━━━ Provided material ━━━
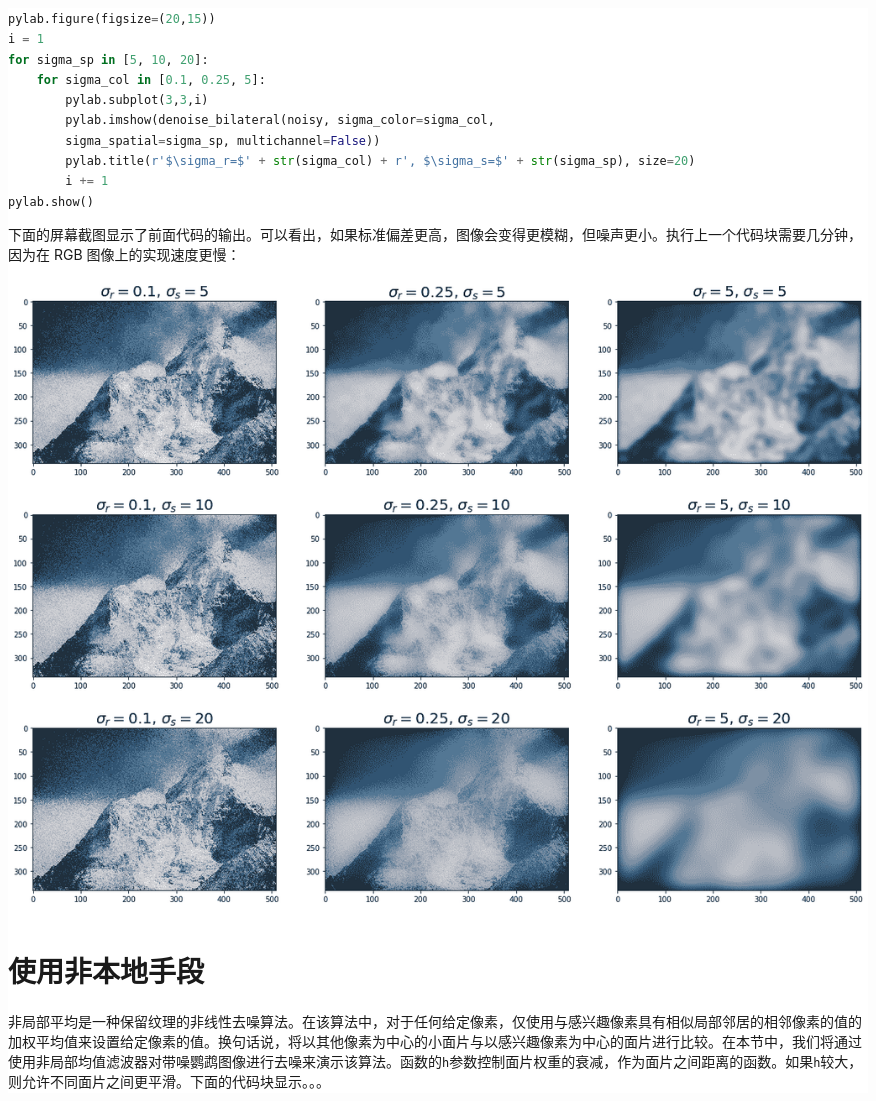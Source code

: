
 ```py
pylab.figure(figsize=(20,15))
i = 1
for sigma_sp in [5, 10, 20]:
    for sigma_col in [0.1, 0.25, 5]:
        pylab.subplot(3,3,i)
        pylab.imshow(denoise_bilateral(noisy, sigma_color=sigma_col,
        sigma_spatial=sigma_sp, multichannel=False))
        pylab.title(r'$\sigma_r=$' + str(sigma_col) + r', $\sigma_s=$' + str(sigma_sp), size=20)
        i += 1
pylab.show()
```

下面的屏幕截图显示了前面代码的输出。可以看出，如果标准偏差更高，图像会变得更模糊，但噪声更小。执行上一个代码块需要几分钟，因为在 RGB 图像上的实现速度更慢：

![](img/d30adda3-3c27-4108-bf8e-e342986c11de.png)

# 使用非本地手段

非局部平均是一种保留纹理的非线性去噪算法。在该算法中，对于任何给定像素，仅使用与感兴趣像素具有相似局部邻居的相邻像素的值的加权平均值来设置给定像素的值。换句话说，将以其他像素为中心的小面片与以感兴趣像素为中心的面片进行比较。在本节中，我们将通过使用非局部均值滤波器对带噪鹦鹉图像进行去噪来演示该算法。函数的`h`参数控制面片权重的衰减，作为面片之间距离的函数。如果`h`较大，则允许不同面片之间更平滑。下面的代码块显示。。。
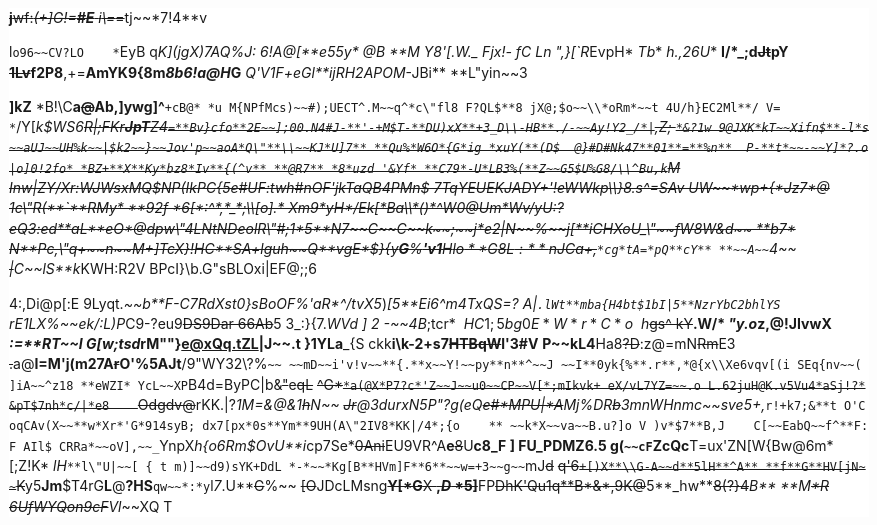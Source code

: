 ~~**j**wf:*(+]*G!=**#E** *i**\\=*=~~tj~~*7!4**v

l`o96~~CV?LO	*`EyB	q*K](jgX)7AQ%**J:* *6!A@[**e*55**y** *@B	**M
Y8'[.W._
Fjx!- fC Ln	\",*}[`R*EvpH* *Tb** *h.,26U** **I/*_;d~~Jt~~pY** **~~1Lv~~f2P8**,+=**AmYK9{8m*8b6!a@H*G** *Q'*V1F+eGl**ijRH2APO*M*-JBi** **L\"yin~~3

**]kZ** *B!\\C**a~~@~~Ab,]ywg]^**`+cB@* *u
M{NPfMcs)~~#);UECT^.M~~q^*c\"fl8
F?QL$**8
jX@;$o~~\\*oRm*~~t
4U/h}EC2Ml**/
	V=*`/Y[*k$WS6~~R|;FKr**JpT**Z4`=**Bv}cfo**2E~~];00.N4#J-**'-+M$T-**DU)xX**+3_D\\-HB**./-~~Ay!Y2_/*|`,Z;	*`*&?1w 9@JXK*kT~~Xifn$**-l*s~~aUJ~~UH%k~~|$k2~~}~~Jov'p~~aoA*Q\"**\\~~KJ*U]7** **Qu%*W6O*{G*ig	*xuY(**(D$	@}#D#Nk47**01**=**%n**	P-**t*~~-~~Y]*?.o|o]0!2fo* *BZ+**X**Ky*bz8*Iv**{(^v** **@R7** *8*uzd
'&Yf* **C79*-U*LB3%(**Z~~G5$U%G8/\\^Bu,k`M
Inw|ZY/Xr:WJWsxMQ$NP(IkPC{5e#UF:twh#nOF'jkTaQB4PMn$
7TqYEUEKJADY+'!eWWkp\\}8.s^=SAv
UW~~*wp+{*Jz7*@ 1c\"R(**`**RMy* **92f *6[*:^*,*_*;\\[o].*
Xm9*yH*/Ek[*Ba\\*()*^W0@Um*Wv/yU:?eQ3:ed**aL**eO*@dpw\"4LNtNDeolR\"#;1*5**N7~~C~~C~~k~~;~~j*e2|N~~%~~j[**iCHXoU_\"~~fW8W&d~~ **b7* N**Pc,\"q+~~n~~M+]TcX}!HC**SA+lguh~~Q**vgE*$*}{y**G**%**'v1**H$lo**G8L:**n%**:Q?^m6.rtpt`!F$JCa+,~~`*cg*tA=*pQ**cY** **~~A~~`4~~ ~~|~~C~~lS**k*KWH:R2V
	BPcI}\\b.G\"sBLOxi|EF@;;6

4:,Di@p[:E
9Lyqt._~~b**F-C7RdXst0}sBoOF%'aR*^/tvX5_)*[5**Ei6^m4TxQS=?
*A|`.lWt**mba{H4bt$1bI|5**NzrYbC2bhlYS`rE1LX*%~~ek/:L)P*C9-?eu9~~DS9Dar
66Ab~~5
3_:}{7.*WVd
]
2
-~~4B*;tcr$*~~HC1;5bg0E
*W*r*C*o~~h$~~gs^ kY~~**.W/* *\"y.o*z,@!JIvwX
*:=**RT~~I	G[w;tsd*rM\"\"}e@xQq.tZL|J~~.t
}1YLa**_{S	ckk**i\\k-2+s7~~HTBqW~~l'3#V** **P~~kL4**Ha8~~?D~~:z@=mN~~Rm~~E3 ~~.~~a@**I=M'j(m27A~~r~~O'%5AJt**/9\"WY32\\?%`~~ ~~mD~~i'v!v~~**{.**x~~Y!~~py**n**^~~J ~~I**0yk{%**.r**,*@{x\\Xe6vqv[(i
SEq{nv~~(
]iA~~^z18
**eWZI* YcL~~XP`B4d=ByPC|b&~~\"~~e~~qL~~ ~~^G*`*a(@X*P7?c*'Z~~J~~u0~~CP~~V[*;mIkvk+
eX/vL7YZ=~~.o
L.62juH@K.v5Vu4*aSj!?*&pT$7nh*c/|*e8	`Odgdv@~~rKK.|?*1M=&@&1~~h~~N~~ ~~Jr~~@3durxN5P\"?g(eQ~~e#*MPU|*A~~Mj%DR~~b~~3mnWHnmc~~sve5+,*`r!+k7;&**t
O'CoqCAv(X~~**w*Xr*'G*914syB;
dx7[px*0s**Ym**9UH(A\"2IV8*KK|/4*;{o	** ~~k*X~~va~~B.u?]o
V )v*$7**B,J	C[~~EabQ~~f^**F:
F
AIl$
CRRa*~~oV],~~_`YnpX*h{o6Rm$OvU**i*cp7Se*~~0Ani~~EU9VR^A**e**~~8~~U**c8_F
]
FU_PDMZ6.5
g(`~~cF`ZcQc**T=ux'ZN[W{Bw@6m*[;Z!K* *lH*`**l\"U|~~[
{
t
m)]~~d9)sYK+DdL	*-*~~*Kg[B**HVm]F**6**~~w=+3~~g~~`mJ~~d~~ ~~q'6`+[)X**\\G-A~~d**5lH**^A** **f**G**HV[jN~~`K~~y5**Jm**$T4rG**L**@**?HS**`qw~~*:*y`l*7*.U**~~G~~%~~ ~~[O~~JDcLMsng~~**Y[*G**X	**,*D* *5]**~~FP~~DhK'Qu1q**B*&*,9K@~~5**_hw**~~8(?}4~~_B** **M~~*R
~~6~~UfWYQon9cF~~Vl_~~XQ
T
━━━
• _Instructions for the task_: Where the word "pylab" appears in a line of the entries, copy that line.

• _Expected answer_:
pylab.figure(figsize=(20,15))
        pylab.subplot(3,3,i)
        pylab.imshow(denoise_bilateral(noisy, sigma_color=sigma_col,
        pylab.title(r'$\sigma_r=$' + str(sigma_col) + r', $\sigma_s=$' + str(sigma_sp), size=20)
pylab.show()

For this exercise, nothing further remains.